(Items from a dataset)

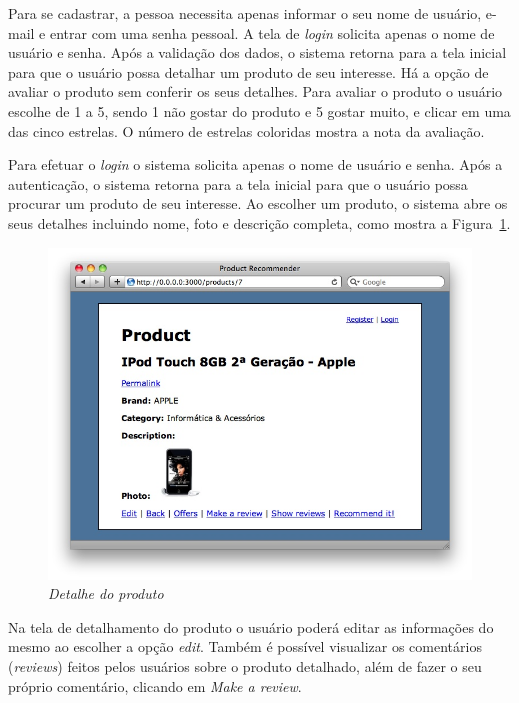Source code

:  Para se cadastrar, a pessoa necessita apenas informar o seu nome de usuário, e-mail e entrar com uma senha pessoal. A tela de \textit{login} solicita apenas o nome de usuário e senha. Após a validação dos dados, o sistema retorna para a tela inicial para que o usuário possa detalhar um produto de seu interesse. Há a opção de avaliar o produto sem conferir os seus detalhes. Para avaliar o produto o usuário escolhe de 1 a 5, sendo 1 não gostar do produto e 5 gostar muito, e clicar em uma das cinco estrelas. O número de estrelas coloridas mostra a nota da avaliação. 
 
 Para efetuar o \emph{login} o sistema solicita apenas o nome de usuário e senha. Após a autenticação, o sistema retorna para a tela inicial para que o usuário possa procurar um produto de seu interesse. Ao escolher um produto, o sistema abre os seus detalhes incluindo nome, foto e descrição completa, como mostra a Figura~\ref{fig:detalhe_produto_prototipo}.

\begin{figure}
  \centering
  \includegraphics[width=\textwidth]{imagens/Detalhe_Produto_Prototipo}
  \caption{\it Detalhe do produto}
  \label{fig:detalhe_produto_prototipo}
\end{figure}

 Na tela de detalhamento do produto o usuário poderá editar as informações do mesmo ao escolher a opção \textit{edit}. Também é possível visualizar os comentários (\textit{reviews}) feitos pelos usuários sobre o produto detalhado, além de fazer o seu próprio comentário, clicando em \textit{Make a review}.
  
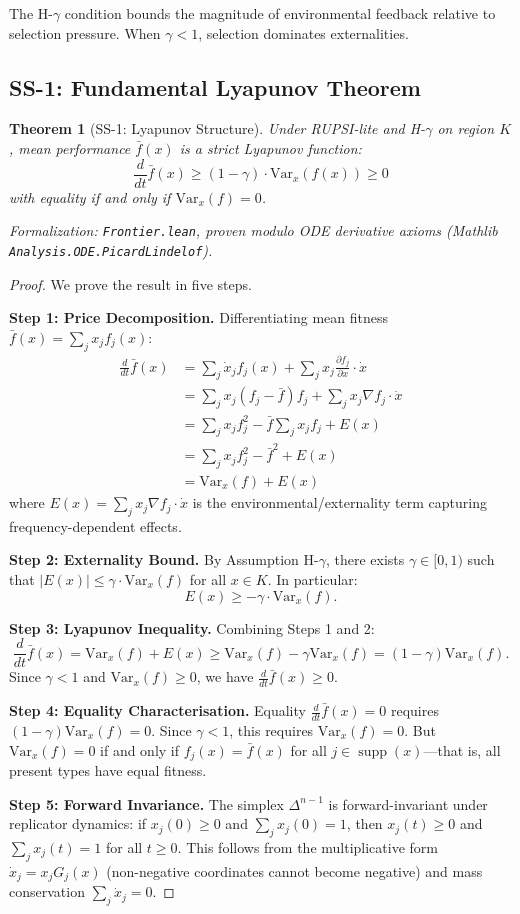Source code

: \documentclass[12pt]{article}
\newtheorem{theorem}{Theorem}[section]
\newcommand{\Var}{\mathrm{Var}}
\DeclareMathOperator{\supp}{supp}
\begin{document}
The H-$\gamma$ condition bounds the magnitude of environmental feedback relative to selection pressure. When $\gamma < 1$, selection dominates externalities.

\subsection{SS-1: Fundamental Lyapunov Theorem}

\begin{theorem}[SS-1: Lyapunov Structure]
\label{thm:ss1}
Under RUPSI-lite and H-$\gamma$ on region $K$, mean performance $\bar{f}(x)$ is a strict Lyapunov function:
\[
\frac{d}{dt} \bar{f}(x) \geq (1 - \gamma) \cdot \Var_x(f(x)) \geq 0
\]
with equality if and only if $\Var_x(f) = 0$.
\end{theorem}
\noindent\textit{Formalization: \texttt{Frontier.lean}, proven modulo ODE derivative axioms (Mathlib \texttt{Analysis.ODE.PicardLindelof}).}

\begin{proof}
We prove the result in five steps.

\textbf{Step 1: Price Decomposition.}
Differentiating mean fitness $\bar{f}(x) = \sum_j x_j f_j(x)$:
\begin{align*}
\frac{d}{dt} \bar{f}(x) &= \sum_j \dot{x}_j f_j(x) + \sum_j x_j \frac{\partial f_j}{\partial x} \cdot \dot{x} \\
&= \sum_j x_j(f_j - \bar{f}) f_j + \sum_j x_j \nabla f_j \cdot \dot{x} \\
&= \sum_j x_j f_j^2 - \bar{f} \sum_j x_j f_j + E(x) \\
&= \sum_j x_j f_j^2 - \bar{f}^2 + E(x) \\
&= \Var_x(f) + E(x)
\end{align*}
where $E(x) = \sum_j x_j \nabla f_j \cdot \dot{x}$ is the environmental/externality term capturing frequency-dependent effects.

\textbf{Step 2: Externality Bound.}
By Assumption H-$\gamma$, there exists $\gamma \in [0,1)$ such that $|E(x)| \leq \gamma \cdot \Var_x(f)$ for all $x \in K$. In particular:
\[
E(x) \geq -\gamma \cdot \Var_x(f).
\]

\textbf{Step 3: Lyapunov Inequality.}
Combining Steps 1 and 2:
\[
\frac{d}{dt} \bar{f}(x) = \Var_x(f) + E(x) \geq \Var_x(f) - \gamma \Var_x(f) = (1 - \gamma) \Var_x(f).
\]
Since $\gamma < 1$ and $\Var_x(f) \geq 0$, we have $\frac{d}{dt} \bar{f}(x) \geq 0$.

\textbf{Step 4: Equality Characterisation.}
Equality $\frac{d}{dt} \bar{f}(x) = 0$ requires $(1 - \gamma) \Var_x(f) = 0$. Since $\gamma < 1$, this requires $\Var_x(f) = 0$. But $\Var_x(f) = 0$ if and only if $f_j(x) = \bar{f}(x)$ for all $j \in \supp(x)$---that is, all present types have equal fitness.

\textbf{Step 5: Forward Invariance.}
The simplex $\Delta^{n-1}$ is forward-invariant under replicator dynamics: if $x_j(0) \geq 0$ and $\sum_j x_j(0) = 1$, then $x_j(t) \geq 0$ and $\sum_j x_j(t) = 1$ for all $t \geq 0$. This follows from the multiplicative form $\dot{x}_j = x_j G_j(x)$ (non-negative coordinates cannot become negative) and mass conservation $\sum_j \dot{x}_j = 0$.
\end{proof}
\end{document}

▸ Aim of the task: Check each line of the data above for the word "frac" and say how many lines have it. Give the number alone.

▸ Result for this task: 5